А Олимпиада продолжала свое шествие по Берлину. Все сильнее, все выше, все быстрее. Германия уверенно лидировала по количеству завоеванных медалей, и все иностранные журналисты в унисон расхваливали организацию и масштабность этих игр. Действительно, до этого мир не видел ничего подобного. Более сорока радиовещательных компаний вели свои репортажи во все уголки мира. Впервые в истории была применена телевизионная трансляция, для просмотра которой в Берлине оборудовали 25 специальных кинозалов и по два в Лейпциге и Потсдаме. Пятнадцать иконоскопов[3 - Иконоскоп – предшественник телевизионной камеры.] было установлено на «Олимпиаштадионе» и в плавательном бассейне. Теперь зрители могли видеть пловцов не только сверху, но и под водой. А через два года миру был представлен документальный фильм Лени Рифеншталь «Олимпия», удостоенный призом за лучший фильм на Венецианском международном кинофестивале.

Неумолимо приближалось 16 августа, день закрытия Олимпийских игр. Лотар боялся этого дня, боялся того, что Лиона опять растворится в наступающих сумерках и навсегда исчезнет из его жизни. Нет, сегодня он не даст ей просто уйти. Он обязательно дождется ее у выхода из Спортивного форума и поведает о своих чувствах. Он так решил. Он не отпустит ее. Он так думал.

Церемония закрытия также была проведена с размахом и показательной мощью Германии. Но Логдэ уже не испытывал ту эйфорию, которая была при открытии. Накопившаяся усталость за эти два месяца давала о себе знать, притупляя чувства. Вполне возможно, что и не только усталость, но и переживания по поводу предстоящего разговора с Лионой не повышали уровень серотонина, так называемого гормона радости, в организме Лотара. Он не знал, чем закончится их встреча. Как сказал Альфред де Мюссе: «Неизвестность – самая мучительная из всех пыток». Единственное, что он точно ведал, они обязательно поговорят, и обязательно сегодня вечером.

Берлин прощался с Олимпиадой красиво и величественно. Корона из 32 столпов света, исходящая от «Олимпиаштадиона» и взлетевшая в темное небо, создавала впечатление рождения новой звезды. А постепенно угасающий олимпийский огонь на фоне этих лучей наводил грусть и, в конце концов, затух, как бы говоря словами Шекспира: «Ничто не вечно под луной». Пока все наслаждались этим незабываемым зрелищем, к Лотару сбоку подошел знаменосец венгерской сборной и, не отрывая взгляда от светового представления, негромко сказал:

– Я редко ошибаюсь, и ты действительно принес нам удачу.
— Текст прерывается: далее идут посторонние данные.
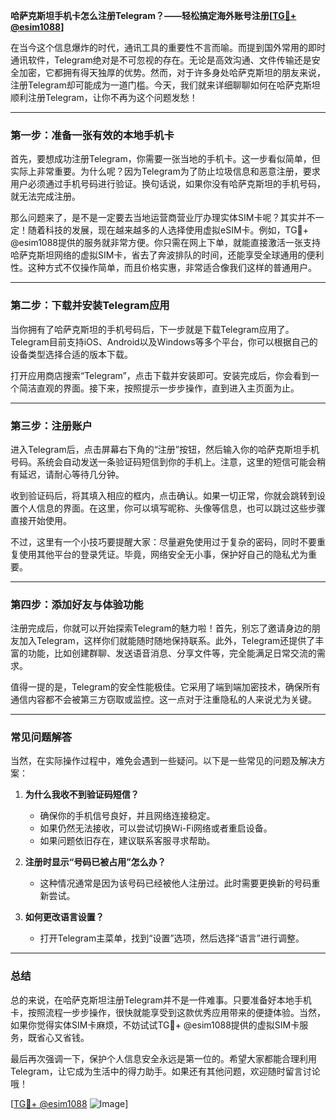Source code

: **哈萨克斯坦手机卡怎么注册Telegram？——轻松搞定海外账号注册[[TG💪+ @esim1088](https://t.me/s/esim1088)]**

在当今这个信息爆炸的时代，通讯工具的重要性不言而喻。而提到国外常用的即时通讯软件，Telegram绝对是不可忽视的存在。无论是高效沟通、文件传输还是安全加密，它都拥有得天独厚的优势。然而，对于许多身处哈萨克斯坦的朋友来说，注册Telegram却可能成为一道门槛。今天，我们就来详细聊聊如何在哈萨克斯坦顺利注册Telegram，让你不再为这个问题发愁！

---

### **第一步：准备一张有效的本地手机卡**

首先，要想成功注册Telegram，你需要一张当地的手机卡。这一步看似简单，但实际上非常重要。为什么呢？因为Telegram为了防止垃圾信息和恶意注册，要求用户必须通过手机号码进行验证。换句话说，如果你没有哈萨克斯坦的手机号码，就无法完成注册。

那么问题来了，是不是一定要去当地运营商营业厅办理实体SIM卡呢？其实并不一定！随着科技的发展，现在越来越多的人选择使用虚拟eSIM卡。例如，TG💪+ @esim1088提供的服务就非常方便。你只需在网上下单，就能直接激活一张支持哈萨克斯坦网络的虚拟SIM卡，省去了奔波排队的时间，还能享受全球通用的便利性。这种方式不仅操作简单，而且价格实惠，非常适合像我们这样的普通用户。

---

### **第二步：下载并安装Telegram应用**

当你拥有了哈萨克斯坦的手机号码后，下一步就是下载Telegram应用了。Telegram目前支持iOS、Android以及Windows等多个平台，你可以根据自己的设备类型选择合适的版本下载。

打开应用商店搜索“Telegram”，点击下载并安装即可。安装完成后，你会看到一个简洁直观的界面。接下来，按照提示一步步操作，直到进入主页面为止。

---

### **第三步：注册账户**

进入Telegram后，点击屏幕右下角的“注册”按钮，然后输入你的哈萨克斯坦手机号码。系统会自动发送一条验证码短信到你的手机上。注意，这里的短信可能会稍有延迟，请耐心等待几分钟。

收到验证码后，将其填入相应的框内，点击确认。如果一切正常，你就会跳转到设置个人信息的界面。在这里，你可以填写昵称、头像等信息，也可以跳过这些步骤直接开始使用。

不过，这里有一个小技巧要提醒大家：尽量避免使用过于复杂的密码，同时不要重复使用其他平台的登录凭证。毕竟，网络安全无小事，保护好自己的隐私尤为重要。

---

### **第四步：添加好友与体验功能**

注册完成后，你就可以开始探索Telegram的魅力啦！首先，别忘了邀请身边的朋友加入Telegram，这样你们就能随时随地保持联系。此外，Telegram还提供了丰富的功能，比如创建群聊、发送语音消息、分享文件等，完全能满足日常交流的需求。

值得一提的是，Telegram的安全性能极佳。它采用了端到端加密技术，确保所有通信内容都不会被第三方窃取或监控。这一点对于注重隐私的人来说尤为关键。

---

### **常见问题解答**

当然，在实际操作过程中，难免会遇到一些疑问。以下是一些常见的问题及解决方案：

1. **为什么我收不到验证码短信？**
   - 确保你的手机信号良好，并且网络连接稳定。
   - 如果仍然无法接收，可以尝试切换Wi-Fi网络或者重启设备。
   - 如果问题依旧存在，建议联系客服寻求帮助。

2. **注册时显示“号码已被占用”怎么办？**
   - 这种情况通常是因为该号码已经被他人注册过。此时需要更换新的号码重新尝试。

3. **如何更改语言设置？**
   - 打开Telegram主菜单，找到“设置”选项，然后选择“语言”进行调整。

---

### **总结**

总的来说，在哈萨克斯坦注册Telegram并不是一件难事。只要准备好本地手机卡，按照流程一步步操作，很快就能享受到这款优秀应用带来的便捷体验。当然，如果你觉得实体SIM卡麻烦，不妨试试TG💪+ @esim1088提供的虚拟SIM卡服务，既省心又省钱。

最后再次强调一下，保护个人信息安全永远是第一位的。希望大家都能合理利用Telegram，让它成为生活中的得力助手。如果还有其他问题，欢迎随时留言讨论哦！

[[TG💪+ @esim1088](https://t.me/s/esim1088) ![Image](https://i.postimg.cc/4NQfJmqS/Snipaste-2025-05-13-00-14-12.png)]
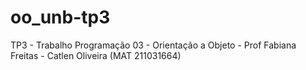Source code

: # oo_unb-tp3
TP3 - Trabalho Programação 03 - Orientação a Objeto - Prof Fabiana Freitas - Catlen Oliveira (MAT 211031664)
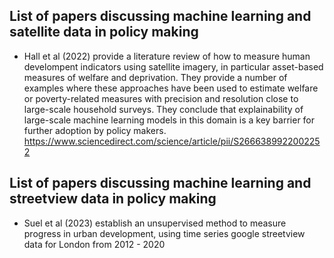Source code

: ## List of papers discussing machine learning and satellite data in policy making

- Hall et al (2022) provide a literature review of how to measure human develompent indicators using satellite imagery, in particular asset-based measures of welfare and deprivation. They provide a number of examples where these approaches have been used to estimate welfare or poverty-related measures with precision and resolution close to large-scale household surveys. They conclude that explainability of large-scale machine learning models in this domain is a key barrier for further adoption by policy makers.  https://www.sciencedirect.com/science/article/pii/S2666389922002252



## List of papers discussing machine learning and streetview data in policy making

- Suel et al (2023) establish an unsupervised method to measure progress in urban development, using time series google streetview data for London from 2012 - 2020





<!-- Charitidis, P., Moschos, S., Pipertzis, A., Theologou, I. J., Michailidis, M., Doropoulos, S., ... & Vologiannidis, S. (2022). StreetScouting: A Deep Learning Platform for Automatic Detection and Geotagging of Urban Features from Street-Level Images. Applied Sciences, 13(1), 266.
 
Khachiyan, Arman, Anthony Thomas, Huye Zhou, Gordon Hanson, Alex Cloninger, Tajana Rosing, and Amit K. Khandelwal. 2022. "Using Neural Networks to Predict Microspatial Economic Growth." American Economic Review: Insights, 4 (4): 491-506.
 
Rolf, E., J. Proctor, T. Carleton, I. Bolliger, V. Shankar, M. Ishihara, B. Recht, and S. Hsiang (2021). A generalizable and accessible approach to machine learning with global satellite imagery. Nature Communications.
 
Stevenson, M., Mues, C., & Bravo, C. (2022). Deep residential representations: Using unsupervised learning to unlock elevation data for geo-demographic prediction. ISPRS Journal of Photogrammetry and Remote Sensing, 187, 378-392.
 
Suel, E., Bhatt, S., Brauer, M., Flaxman, S., & Ezzati, M. (2021). Multimodal deep learning from satellite and street-level imagery for measuring income, overcrowding, and environmental deprivation in urban areas. Remote Sensing of Environment, 257, 112339.![image](https://github.com/janspiegel/janspiegel.github.io/assets/83724772/70f0ddc0-f5d6-49f8-99cf-1674fe02bdb6)

-->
Мы стали третьими на этой Олимпиаде, и для нас это грандиозный успех. Я видел тебя на финале по фехтованию, где, может, ты и не хотел, но принес удачу нашей Илоне Элек. С тобой была девушка. Поверь мне, она любит тебя.
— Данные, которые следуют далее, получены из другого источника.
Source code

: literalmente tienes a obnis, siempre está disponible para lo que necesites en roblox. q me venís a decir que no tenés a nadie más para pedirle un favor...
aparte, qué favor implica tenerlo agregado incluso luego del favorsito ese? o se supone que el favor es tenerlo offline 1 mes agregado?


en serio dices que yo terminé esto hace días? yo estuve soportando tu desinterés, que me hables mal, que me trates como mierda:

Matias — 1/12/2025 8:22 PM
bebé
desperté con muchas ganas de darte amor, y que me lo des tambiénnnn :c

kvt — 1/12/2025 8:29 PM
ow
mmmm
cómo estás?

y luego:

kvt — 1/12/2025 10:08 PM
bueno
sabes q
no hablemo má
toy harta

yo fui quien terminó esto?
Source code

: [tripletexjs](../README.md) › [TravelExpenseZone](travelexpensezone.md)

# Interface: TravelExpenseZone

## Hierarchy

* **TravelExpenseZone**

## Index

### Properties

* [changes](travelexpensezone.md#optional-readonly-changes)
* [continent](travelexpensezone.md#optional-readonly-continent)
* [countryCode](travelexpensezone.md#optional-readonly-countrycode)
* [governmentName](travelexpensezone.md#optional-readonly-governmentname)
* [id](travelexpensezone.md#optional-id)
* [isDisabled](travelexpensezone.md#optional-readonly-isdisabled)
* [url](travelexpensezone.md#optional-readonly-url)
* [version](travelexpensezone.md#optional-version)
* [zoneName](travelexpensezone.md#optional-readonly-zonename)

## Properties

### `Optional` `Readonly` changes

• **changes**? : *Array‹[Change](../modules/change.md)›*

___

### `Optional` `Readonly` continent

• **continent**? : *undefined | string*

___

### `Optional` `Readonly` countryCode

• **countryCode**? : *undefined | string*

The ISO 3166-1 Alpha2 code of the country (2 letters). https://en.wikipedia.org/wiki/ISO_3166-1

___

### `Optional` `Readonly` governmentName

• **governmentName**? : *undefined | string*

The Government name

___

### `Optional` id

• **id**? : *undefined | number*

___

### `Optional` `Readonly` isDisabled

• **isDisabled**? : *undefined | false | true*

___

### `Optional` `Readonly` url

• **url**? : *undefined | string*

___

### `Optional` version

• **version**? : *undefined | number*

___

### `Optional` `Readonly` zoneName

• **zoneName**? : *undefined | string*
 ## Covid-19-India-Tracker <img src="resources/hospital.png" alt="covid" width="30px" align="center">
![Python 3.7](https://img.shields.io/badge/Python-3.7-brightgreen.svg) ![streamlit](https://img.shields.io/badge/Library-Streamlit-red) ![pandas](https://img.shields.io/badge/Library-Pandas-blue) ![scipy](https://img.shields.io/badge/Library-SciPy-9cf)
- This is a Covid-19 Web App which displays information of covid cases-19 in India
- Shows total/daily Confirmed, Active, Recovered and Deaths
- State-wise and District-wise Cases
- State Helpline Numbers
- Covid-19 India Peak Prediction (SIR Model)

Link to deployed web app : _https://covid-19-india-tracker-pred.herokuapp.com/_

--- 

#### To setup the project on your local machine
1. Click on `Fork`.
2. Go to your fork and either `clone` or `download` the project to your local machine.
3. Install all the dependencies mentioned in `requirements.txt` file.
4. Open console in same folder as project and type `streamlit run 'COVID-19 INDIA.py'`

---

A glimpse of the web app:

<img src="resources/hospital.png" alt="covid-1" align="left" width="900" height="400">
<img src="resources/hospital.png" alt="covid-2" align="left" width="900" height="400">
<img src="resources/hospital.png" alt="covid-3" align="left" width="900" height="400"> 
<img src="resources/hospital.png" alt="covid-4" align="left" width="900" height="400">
И так же бесшумно, венгр вернулся назад. Его слова придали ему веру, но отнюдь не уверенность. Печаль в глазах Лионы, которую он иногда ловил в её взгляде, рождала сомнения. Он хотел верить, что это связано с состоянием ее матери, но где-то в глубине чувствовал, что здесь кроется другое, и не в его пользу. В конце концов, все становится явным. Абсолютно все.

В Спортивном форуме царила веселая и оживленная атмосфера. Представители национального олимпийского комитета, собрав всех в большом зале, благодарили за проделанную работу в организации и успешном проведении Олимпиады. Также волонтеры были приятно удивлены, узнав, что все они награждены памятной медалью. Как-никак, а тоже Олимпийская медаль. Толпа шумела, шутила, и везде было слышно, как кто-то обязательно рассказывал о каком-нибудь веселом случае на играх. В этой суматохе Лотар потерял Лиону из вида и поспешил на улицу. Встав сбоку от парадного входа, он неотрывно смотрел на выходящих из здания людей, боясь пропустить ее. Прошло минут двадцать, и Логдэ уже начал бояться, что она проскочила раньше, чем он занял этот пост.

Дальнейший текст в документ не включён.